What should traders expect after the Bank of England says no to UK rate hike?
Yesterday the MPC voted by a margin of 8 to 1 to maintain the UK base interest rate at 0.5%. Further, the asset purchase programme will also be kept at £375 billion. So what does this mean for traders, and how does the MPC’s decision affect the currency markets?
Inflation remains beneath the crucial 2% target
The Bank of England’s Monetary Policy Committee (MPC) met on 9 September 2015 to decide whether UK interest rates would be raised from their current level of 0.5%. Voting 8-1, policymakers decided against hiking rates in the UK at this time. The lone voice of dissent was Ian McCafferty. Of equal importance, the MPC chose to maintain stock purchases of £375 billion in the asset purchase programme.
This month’s decision is attributed to several factors, namely:
- The MPC believes that growth is trending lower, owing to weakness in China and high risk factors in the eurozone
- 12-month CPI inflation increased by just 0.1% through July, well below the targeted 2% inflation rate
- MPC members are of the opinion that when the bank rate increases, it should be done in a gradual way at lower levels
The overall consensus of analysts has come to pass. In recent days, weak PMI manufacturing data and weak PMI service data were released, and the GBP/USD currency pair retreated on the back of those poor reports, as the euro strengthened against sterling. However, there has been a strengthening of GBP since the BoE decision. Indeed, there is no pressure at this point in time to raise interest rates in the UK.
Rate hikes are good and bad for the UK
Rate hikes can be viewed in different ways. A rate hike makes the British pound inherently more attractive to foreigners. By raising the bank rate, the yield on GBP-denominated savings and investment accounts increases. This means that more currency will be exchanged for GBP. This has the effect of increasing both the demand for and the strength of GBP in currency markets. This scenario did not come to pass. Despite the absence of a rate hike, markets tend to move more in line with forecasters’ predictions rather than actual results. In this particular instance, forecasters were on the money and GBP was positively impacted.
There is the flip-side of the coin too: when the bank rate increases, domestic consumers suffer. Since mortgages in the UK are variable, a bank rate increase would make the cost of credit that much more expensive. Long-term debts, short-term debts, bank loan rates, company debts and other credit facilities would all become relatively more expensive for UK residents and citizens.
Therefore a rate hike is not necessarily viewed positively by the citizenry. It does however assist in moving towards the inflation target of 2%, provided that the overall health of the UK economy is strong. Against the backdrop of burgeoning global pressures related to the China crash, it is perhaps not the best time to raise interest rates in the UK.

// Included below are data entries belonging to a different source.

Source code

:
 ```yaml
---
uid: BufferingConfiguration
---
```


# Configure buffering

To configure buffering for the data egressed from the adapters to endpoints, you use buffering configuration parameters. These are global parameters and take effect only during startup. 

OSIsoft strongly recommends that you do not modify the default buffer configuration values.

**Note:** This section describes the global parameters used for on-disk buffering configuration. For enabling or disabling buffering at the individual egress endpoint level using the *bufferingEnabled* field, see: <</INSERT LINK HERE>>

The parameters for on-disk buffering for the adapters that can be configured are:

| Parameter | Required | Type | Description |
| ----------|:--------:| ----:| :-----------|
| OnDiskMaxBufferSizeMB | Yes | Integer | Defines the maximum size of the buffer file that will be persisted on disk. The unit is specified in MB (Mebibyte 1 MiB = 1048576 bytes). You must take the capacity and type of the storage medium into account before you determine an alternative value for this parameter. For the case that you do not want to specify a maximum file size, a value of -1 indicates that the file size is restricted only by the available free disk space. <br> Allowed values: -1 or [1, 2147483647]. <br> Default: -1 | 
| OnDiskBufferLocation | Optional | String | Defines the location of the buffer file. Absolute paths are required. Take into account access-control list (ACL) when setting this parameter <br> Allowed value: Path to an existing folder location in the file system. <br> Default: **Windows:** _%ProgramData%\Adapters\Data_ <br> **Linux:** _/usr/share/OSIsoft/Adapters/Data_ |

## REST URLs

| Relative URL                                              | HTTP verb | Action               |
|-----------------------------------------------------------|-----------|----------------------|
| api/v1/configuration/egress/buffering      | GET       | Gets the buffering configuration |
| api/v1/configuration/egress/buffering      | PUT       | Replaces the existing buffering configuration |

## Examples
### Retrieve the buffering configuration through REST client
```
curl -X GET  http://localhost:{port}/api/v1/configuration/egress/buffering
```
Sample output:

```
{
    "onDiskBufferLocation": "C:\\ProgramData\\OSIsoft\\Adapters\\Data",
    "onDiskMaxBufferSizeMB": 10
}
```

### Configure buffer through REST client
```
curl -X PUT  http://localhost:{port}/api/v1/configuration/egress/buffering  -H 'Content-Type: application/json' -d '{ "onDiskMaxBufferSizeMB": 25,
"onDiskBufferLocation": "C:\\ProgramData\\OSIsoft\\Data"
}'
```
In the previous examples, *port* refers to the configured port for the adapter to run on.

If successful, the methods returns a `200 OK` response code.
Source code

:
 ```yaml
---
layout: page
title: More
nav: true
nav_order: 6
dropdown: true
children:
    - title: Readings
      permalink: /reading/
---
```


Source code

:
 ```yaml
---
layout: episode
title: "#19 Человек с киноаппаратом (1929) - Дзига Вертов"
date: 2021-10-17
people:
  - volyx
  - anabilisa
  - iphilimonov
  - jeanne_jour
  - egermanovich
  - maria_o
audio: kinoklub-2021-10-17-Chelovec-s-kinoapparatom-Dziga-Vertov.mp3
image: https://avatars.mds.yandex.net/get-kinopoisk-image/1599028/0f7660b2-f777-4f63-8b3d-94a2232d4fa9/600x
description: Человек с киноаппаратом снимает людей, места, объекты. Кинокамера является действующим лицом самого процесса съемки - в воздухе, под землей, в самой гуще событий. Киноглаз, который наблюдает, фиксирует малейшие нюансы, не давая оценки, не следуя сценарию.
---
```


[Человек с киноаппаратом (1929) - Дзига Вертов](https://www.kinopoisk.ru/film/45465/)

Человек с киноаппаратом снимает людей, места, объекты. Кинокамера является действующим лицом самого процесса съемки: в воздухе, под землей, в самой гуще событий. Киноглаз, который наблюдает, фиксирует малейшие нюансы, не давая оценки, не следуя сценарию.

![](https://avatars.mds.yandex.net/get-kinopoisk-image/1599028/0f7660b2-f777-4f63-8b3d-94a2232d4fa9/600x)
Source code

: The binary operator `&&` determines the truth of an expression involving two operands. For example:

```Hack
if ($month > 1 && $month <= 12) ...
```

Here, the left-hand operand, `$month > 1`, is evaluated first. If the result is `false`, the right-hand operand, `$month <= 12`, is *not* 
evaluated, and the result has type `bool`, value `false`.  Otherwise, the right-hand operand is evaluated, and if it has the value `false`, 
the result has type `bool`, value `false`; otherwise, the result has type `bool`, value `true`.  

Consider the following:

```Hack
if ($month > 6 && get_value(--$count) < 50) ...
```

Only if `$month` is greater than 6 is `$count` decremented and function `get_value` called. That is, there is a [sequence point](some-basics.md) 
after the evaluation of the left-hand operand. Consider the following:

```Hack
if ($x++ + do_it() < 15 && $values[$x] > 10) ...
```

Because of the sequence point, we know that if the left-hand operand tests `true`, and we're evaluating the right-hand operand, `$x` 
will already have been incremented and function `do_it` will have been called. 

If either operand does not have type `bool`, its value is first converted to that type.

GBP and the Bank of England decision
The GBP/USD currency pair appreciated after the news release, trading at 1.5454 (+0.56%). The EUR/GBP currency pair lost ground and was trading at 0.72855 (-0.09%). It is entirely possible that we could be looking at a deflationary scenario in coming months. Inflation will remain weak and wage costs will continue to be sticky, but the decision of the Bank of England at this time was the right one. As we project ahead, a rate hike taking place in February 2016 seems the more likely prospect. In preparation for this, traders might wish to go long on GBP and short on EUR ahead of this decision.
Prior to the announcement by the Bank of England, there was a majority bullish sentiment for the pound, although buy orders decreased by several percentage points. The GBP/USD currency pair traded between 1.5339 and 1.5476 on 10 September, and GBP has been appreciating since September 7 when it was trading at 1.5194 to the dollar.

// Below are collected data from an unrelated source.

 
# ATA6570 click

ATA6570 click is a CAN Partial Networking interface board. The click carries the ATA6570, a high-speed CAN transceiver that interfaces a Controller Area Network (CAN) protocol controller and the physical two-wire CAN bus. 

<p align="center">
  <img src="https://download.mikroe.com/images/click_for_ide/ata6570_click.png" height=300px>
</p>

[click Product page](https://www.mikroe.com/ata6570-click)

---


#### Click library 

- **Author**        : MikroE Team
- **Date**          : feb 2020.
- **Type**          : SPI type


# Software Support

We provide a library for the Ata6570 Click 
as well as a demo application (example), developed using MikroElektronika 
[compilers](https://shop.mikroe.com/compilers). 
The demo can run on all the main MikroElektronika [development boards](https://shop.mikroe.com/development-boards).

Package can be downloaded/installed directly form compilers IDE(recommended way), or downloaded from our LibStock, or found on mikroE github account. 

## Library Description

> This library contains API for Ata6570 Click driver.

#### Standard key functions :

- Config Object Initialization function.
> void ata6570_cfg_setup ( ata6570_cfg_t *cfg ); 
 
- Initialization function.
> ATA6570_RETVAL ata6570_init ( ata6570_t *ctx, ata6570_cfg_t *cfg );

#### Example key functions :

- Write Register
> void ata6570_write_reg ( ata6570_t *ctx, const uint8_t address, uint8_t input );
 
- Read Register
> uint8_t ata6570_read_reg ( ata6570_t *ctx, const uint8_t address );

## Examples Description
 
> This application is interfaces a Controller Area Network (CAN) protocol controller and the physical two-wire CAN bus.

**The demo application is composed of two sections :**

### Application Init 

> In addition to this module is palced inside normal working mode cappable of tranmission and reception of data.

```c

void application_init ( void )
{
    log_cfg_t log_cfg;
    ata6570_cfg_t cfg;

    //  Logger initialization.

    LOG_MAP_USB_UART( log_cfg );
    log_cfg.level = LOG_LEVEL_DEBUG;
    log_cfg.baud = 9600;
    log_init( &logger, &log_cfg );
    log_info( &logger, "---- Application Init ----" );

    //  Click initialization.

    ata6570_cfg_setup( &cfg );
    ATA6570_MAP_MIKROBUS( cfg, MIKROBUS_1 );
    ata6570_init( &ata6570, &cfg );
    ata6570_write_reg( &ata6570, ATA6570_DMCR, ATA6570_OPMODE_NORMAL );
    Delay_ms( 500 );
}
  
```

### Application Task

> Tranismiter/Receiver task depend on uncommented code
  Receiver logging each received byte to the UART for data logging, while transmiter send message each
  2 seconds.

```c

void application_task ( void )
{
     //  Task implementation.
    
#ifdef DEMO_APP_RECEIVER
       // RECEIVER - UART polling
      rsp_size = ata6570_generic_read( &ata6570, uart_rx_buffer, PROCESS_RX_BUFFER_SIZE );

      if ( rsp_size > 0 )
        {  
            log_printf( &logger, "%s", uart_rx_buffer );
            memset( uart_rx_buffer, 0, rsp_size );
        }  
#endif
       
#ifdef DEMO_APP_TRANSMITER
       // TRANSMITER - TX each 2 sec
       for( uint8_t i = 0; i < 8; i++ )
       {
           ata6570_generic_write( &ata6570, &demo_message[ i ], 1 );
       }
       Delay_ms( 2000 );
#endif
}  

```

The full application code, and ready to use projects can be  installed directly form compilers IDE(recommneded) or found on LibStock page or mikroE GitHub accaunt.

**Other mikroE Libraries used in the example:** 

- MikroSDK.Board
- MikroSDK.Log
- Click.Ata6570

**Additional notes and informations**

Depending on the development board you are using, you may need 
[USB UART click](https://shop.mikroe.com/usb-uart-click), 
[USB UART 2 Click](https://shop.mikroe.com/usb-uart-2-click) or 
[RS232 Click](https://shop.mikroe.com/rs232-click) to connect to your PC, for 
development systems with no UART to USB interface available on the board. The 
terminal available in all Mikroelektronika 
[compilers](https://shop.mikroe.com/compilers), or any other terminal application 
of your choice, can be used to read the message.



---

Presently the right short-term trading decision would be a call option on GBP based on prevailing trader sentiment. That only one hawk voted in favour of raising interest rates is important, as a greater number would certainly have generated more GBP demand. It will be interesting to see if the 8-1 ratio changes by the next meeting.
Bank rate projections
Economic growth prospects in the UK will determine which way the MPC will move in the coming months. It is clear that the labour market and general economic growth is strong in the UK; however poor PMI data in services and manufacturing is quite alarming.

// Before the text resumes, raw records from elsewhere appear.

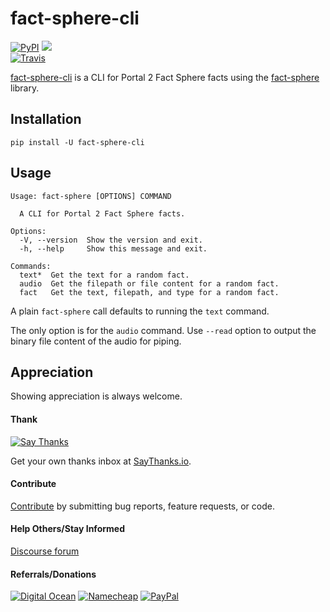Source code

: # fact-sphere-cli

[![PyPI](https://img.shields.io/pypi/v/fact-sphere-cli.svg?label=PyPI)](https://pypi.org/project/fact-sphere-cli/)
![](https://img.shields.io/badge/Python-3.6%2B-blue.svg)  
[![Travis](https://img.shields.io/travis/thebigmunch/fact-sphere-cli.svg?label=Travis)](https://travis-ci.org/thebigmunch/fact-sphere-cli)  

[fact-sphere-cli](https://github.com/thebigmunch/fact-sphere-cli) is a CLI for Portal 2 Fact Sphere facts using the
[fact-sphere](https://github.com/thebigmunch/fact-sphere) library.


## Installation

``pip install -U fact-sphere-cli``


## Usage

```
Usage: fact-sphere [OPTIONS] COMMAND

  A CLI for Portal 2 Fact Sphere facts.

Options:
  -V, --version  Show the version and exit.
  -h, --help     Show this message and exit.

Commands:
  text*  Get the text for a random fact.
  audio  Get the filepath or file content for a random fact.
  fact   Get the text, filepath, and type for a random fact.
```

A plain ``fact-sphere`` call defaults to running the ``text`` command.

The only option is for the ``audio`` command. Use ``--read`` option
to output the binary file content of the audio for piping.


## Appreciation

Showing appreciation is always welcome.

#### Thank

[![Say Thanks](https://img.shields.io/badge/thank-thebigmunch-blue.svg?style=flat-square)](https://saythanks.io/to/thebigmunch)

Get your own thanks inbox at [SayThanks.io](https://saythanks.io/).

#### Contribute

[Contribute](https://github.com/thebigmunch/fact-sphere-cli/blob/master/.github/CONTRIBUTING.md) by submitting bug reports, feature requests, or code.

#### Help Others/Stay Informed

[Discourse forum](https://forum.thebigmunch.me/)

#### Referrals/Donations

[![Digital Ocean](https://img.shields.io/badge/Digital_Ocean-referral-orange.svg?style=flat-square)](https://bit.ly/DigitalOcean-tbm-referral) [![Namecheap](https://img.shields.io/badge/Namecheap-referral-orange.svg?style=flat-square)](http://bit.ly/Namecheap-tbm-referral) [![PayPal](https://img.shields.io/badge/PayPal-donate-brightgreen.svg?style=flat-square)](https://bit.ly/PayPal-thebigmunch)
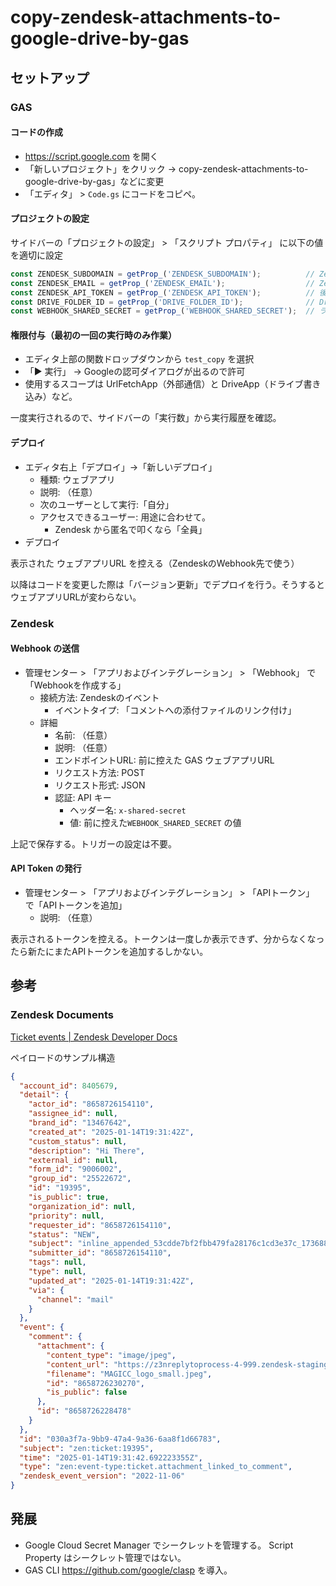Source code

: # copy-zendesk-attachments-to-google-drive-by-gas

## セットアップ

### GAS

#### コードの作成

- https://script.google.com を開く
- 「新しいプロジェクト」をクリック → copy-zendesk-attachments-to-google-drive-by-gas」などに変更
- 「エディタ」 > `Code.gs` にコードをコピペ。

#### プロジェクトの設定

サイドバーの「プロジェクトの設定」 > 「スクリプト プロパティ」 に以下の値を適切に設定

```js
const ZENDESK_SUBDOMAIN = getProp_('ZENDESK_SUBDOMAIN');          // Zendesk のインスタンスのサブドメイン
const ZENDESK_EMAIL = getProp_('ZENDESK_EMAIL');                  // Zendesk API を操作するユーザ権限のメールアドレス
const ZENDESK_API_TOKEN = getProp_('ZENDESK_API_TOKEN');          // 後で発行する Zendesk API トークン（後で設定）
const DRIVE_FOLDER_ID = getProp_('DRIVE_FOLDER_ID');              // Drive の該当フォルダを開いたときのURL https://drive.google.com/drive/folders/XXXXXXXX の XXXXXXXX の部分
const WEBHOOK_SHARED_SECRET = getProp_('WEBHOOK_SHARED_SECRET');  // ランダムな文字列など
```

#### 権限付与（最初の一回の実行時のみ作業）

- エディタ上部の関数ドロップダウンから `test_copy` を選択
- 「▶ 実行」 → Googleの認可ダイアログが出るので許可
- 使用するスコープは UrlFetchApp（外部通信）と DriveApp（ドライブ書き込み）など。

一度実行されるので、サイドバーの「実行数」から実行履歴を確認。

#### デプロイ

- エディタ右上「デプロイ」→「新しいデプロイ」
  - 種類: ウェブアプリ
  - 説明: （任意）
  - 次のユーザーとして実行:「自分」
  - アクセスできるユーザー: 用途に合わせて。
    - Zendesk から匿名で叩くなら「全員」
- デプロイ

表示された ウェブアプリURL を控える（ZendeskのWebhook先で使う）

以降はコードを変更した際は「バージョン更新」でデプロイを行う。そうするとウェブアプリURLが変わらない。

### Zendesk

#### Webhook の送信

- 管理センター > 「アプリおよびインテグレーション」 > 「Webhook」 で「Webhookを作成する」
  - 接続方法: Zendeskのイベント
    - イベントタイプ: 「コメントへの添付ファイルのリンク付け」
  - 詳細
    - 名前: （任意）
    - 説明: （任意）
    - エンドポイントURL: 前に控えた GAS ウェブアプリURL
    - リクエスト方法: POST
    - リクエスト形式: JSON
    - 認証: API キー
      - ヘッダー名: `x-shared-secret`
      - 値: 前に控えた`WEBHOOK_SHARED_SECRET` の値

上記で保存する。トリガーの設定は不要。

#### API Token の発行

- 管理センター > 「アプリおよびインテグレーション」 > 「APIトークン」 で「APIトークンを追加」
  - 説明: （任意）

表示されるトークンを控える。トークンは一度しか表示できず、分からなくなったら新たにまたAPIトークンを追加するしかない。

## 参考

### Zendesk Documents

[Ticket events | Zendesk Developer Docs](https://developer.zendesk.com/api-reference/webhooks/event-types/ticket-events/#attachment-linked-to-comment)

ペイロードのサンプル構造

```json
{
  "account_id": 8405679,
  "detail": {
    "actor_id": "8658726154110",
    "assignee_id": null,
    "brand_id": "13467642",
    "created_at": "2025-01-14T19:31:42Z",
    "custom_status": null,
    "description": "Hi There",
    "external_id": null,
    "form_id": "9006002",
    "group_id": "25522672",
    "id": "19395",
    "is_public": true,
    "organization_id": null,
    "priority": null,
    "requester_id": "8658726154110",
    "status": "NEW",
    "subject": "inline_appended_53cdde7bf2fbb479fa28176c1cd3e37c_1736883096",
    "submitter_id": "8658726154110",
    "tags": null,
    "type": null,
    "updated_at": "2025-01-14T19:31:42Z",
    "via": {
      "channel": "mail"
    }
  },
  "event": {
    "comment": {
      "attachment": {
        "content_type": "image/jpeg",
        "content_url": "https://z3nreplytoprocess-4-999.zendesk-staging.com/attachments/token/kPgFVVxSa6uIvrYg801uJkm7S/?name=MAGICC_logo_small.jpeg",
        "filename": "MAGICC_logo_small.jpeg",
        "id": "8658726230270",
        "is_public": false
      },
      "id": "8658726228478"
    }
  },
  "id": "030a3f7a-9bb9-47a4-9a36-6aa8f1d66783",
  "subject": "zen:ticket:19395",
  "time": "2025-01-14T19:31:42.692223355Z",
  "type": "zen:event-type:ticket.attachment_linked_to_comment",
  "zendesk_event_version": "2022-11-06"
}
```

## 発展

- Google Cloud Secret Manager でシークレットを管理する。 Script Property はシークレット管理ではない。
- GAS CLI https://github.com/google/clasp を導入。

The more pressing concern is how China will emerge from its current quagmire and how commodities prices and emerging market economies will react to decreased demand from the world’s second-largest economy. The likelihood of higher interest rates in the UK remains the shared opinion of analysts. Within a year a rate of 1.25% is expected, and thereafter an increase to 2% for 2017 and perhaps 2.5% by 2018.